▶ [Work order]:
Using the material below, return exactly the lines between the one holding "Dans le cas où" and the one holding "Comme le MCTS", inclusive, and no others.

▶ [Raw data]:

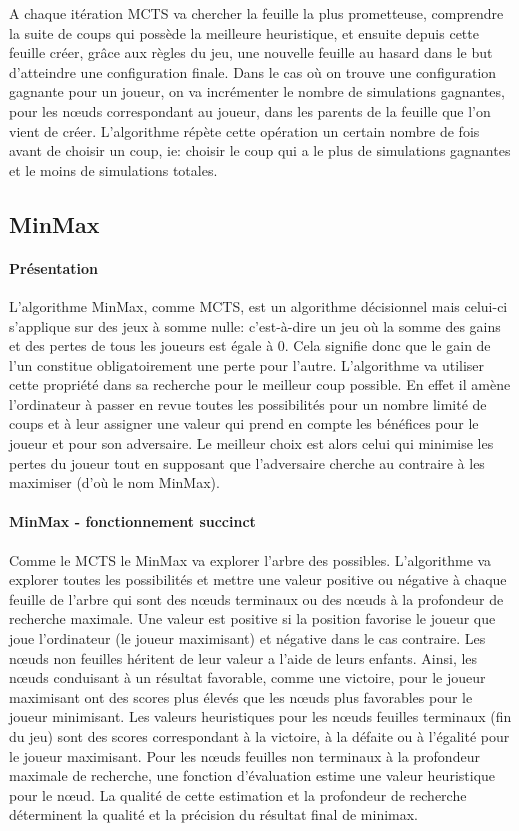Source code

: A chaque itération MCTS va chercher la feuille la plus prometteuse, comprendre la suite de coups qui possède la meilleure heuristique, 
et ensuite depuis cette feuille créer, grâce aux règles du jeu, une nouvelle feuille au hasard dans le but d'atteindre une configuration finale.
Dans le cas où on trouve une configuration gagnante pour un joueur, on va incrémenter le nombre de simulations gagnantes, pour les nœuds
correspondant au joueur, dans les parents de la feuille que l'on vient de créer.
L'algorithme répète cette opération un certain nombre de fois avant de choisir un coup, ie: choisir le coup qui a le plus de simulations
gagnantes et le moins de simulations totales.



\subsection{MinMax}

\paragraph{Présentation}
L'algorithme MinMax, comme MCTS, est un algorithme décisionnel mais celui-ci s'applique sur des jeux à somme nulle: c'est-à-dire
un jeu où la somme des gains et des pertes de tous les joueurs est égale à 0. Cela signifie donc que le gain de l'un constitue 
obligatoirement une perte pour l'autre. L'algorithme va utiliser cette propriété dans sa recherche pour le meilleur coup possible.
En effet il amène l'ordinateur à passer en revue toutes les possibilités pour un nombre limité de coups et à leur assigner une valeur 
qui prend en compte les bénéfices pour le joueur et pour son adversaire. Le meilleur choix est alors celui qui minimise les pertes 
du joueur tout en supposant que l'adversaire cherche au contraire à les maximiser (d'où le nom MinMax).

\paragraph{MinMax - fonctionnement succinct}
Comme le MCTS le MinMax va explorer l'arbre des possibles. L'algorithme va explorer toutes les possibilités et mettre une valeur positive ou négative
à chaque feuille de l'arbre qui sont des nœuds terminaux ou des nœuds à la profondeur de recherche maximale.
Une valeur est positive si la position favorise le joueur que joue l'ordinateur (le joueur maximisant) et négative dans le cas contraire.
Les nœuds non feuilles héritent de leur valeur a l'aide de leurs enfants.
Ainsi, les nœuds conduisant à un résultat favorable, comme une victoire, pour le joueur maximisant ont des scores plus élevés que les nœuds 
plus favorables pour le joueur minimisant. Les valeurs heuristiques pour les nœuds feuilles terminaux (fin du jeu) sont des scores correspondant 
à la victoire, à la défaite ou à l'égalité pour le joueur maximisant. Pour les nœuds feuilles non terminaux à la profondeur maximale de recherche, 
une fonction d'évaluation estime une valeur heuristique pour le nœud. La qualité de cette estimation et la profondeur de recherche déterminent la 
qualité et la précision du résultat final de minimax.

▶ [Solution to this problem]:
Dans le cas où on trouve une configuration gagnante pour un joueur, on va incrémenter le nombre de simulations gagnantes, pour les nœuds
correspondant au joueur, dans les parents de la feuille que l'on vient de créer.
L'algorithme répète cette opération un certain nombre de fois avant de choisir un coup, ie: choisir le coup qui a le plus de simulations
gagnantes et le moins de simulations totales.



\subsection{MinMax}

\paragraph{Présentation}
L'algorithme MinMax, comme MCTS, est un algorithme décisionnel mais celui-ci s'applique sur des jeux à somme nulle: c'est-à-dire
un jeu où la somme des gains et des pertes de tous les joueurs est égale à 0. Cela signifie donc que le gain de l'un constitue 
obligatoirement une perte pour l'autre. L'algorithme va utiliser cette propriété dans sa recherche pour le meilleur coup possible.
En effet il amène l'ordinateur à passer en revue toutes les possibilités pour un nombre limité de coups et à leur assigner une valeur 
qui prend en compte les bénéfices pour le joueur et pour son adversaire. Le meilleur choix est alors celui qui minimise les pertes 
du joueur tout en supposant que l'adversaire cherche au contraire à les maximiser (d'où le nom MinMax).

\paragraph{MinMax - fonctionnement succinct}
Comme le MCTS le MinMax va explorer l'arbre des possibles. L'algorithme va explorer toutes les possibilités et mettre une valeur positive ou négative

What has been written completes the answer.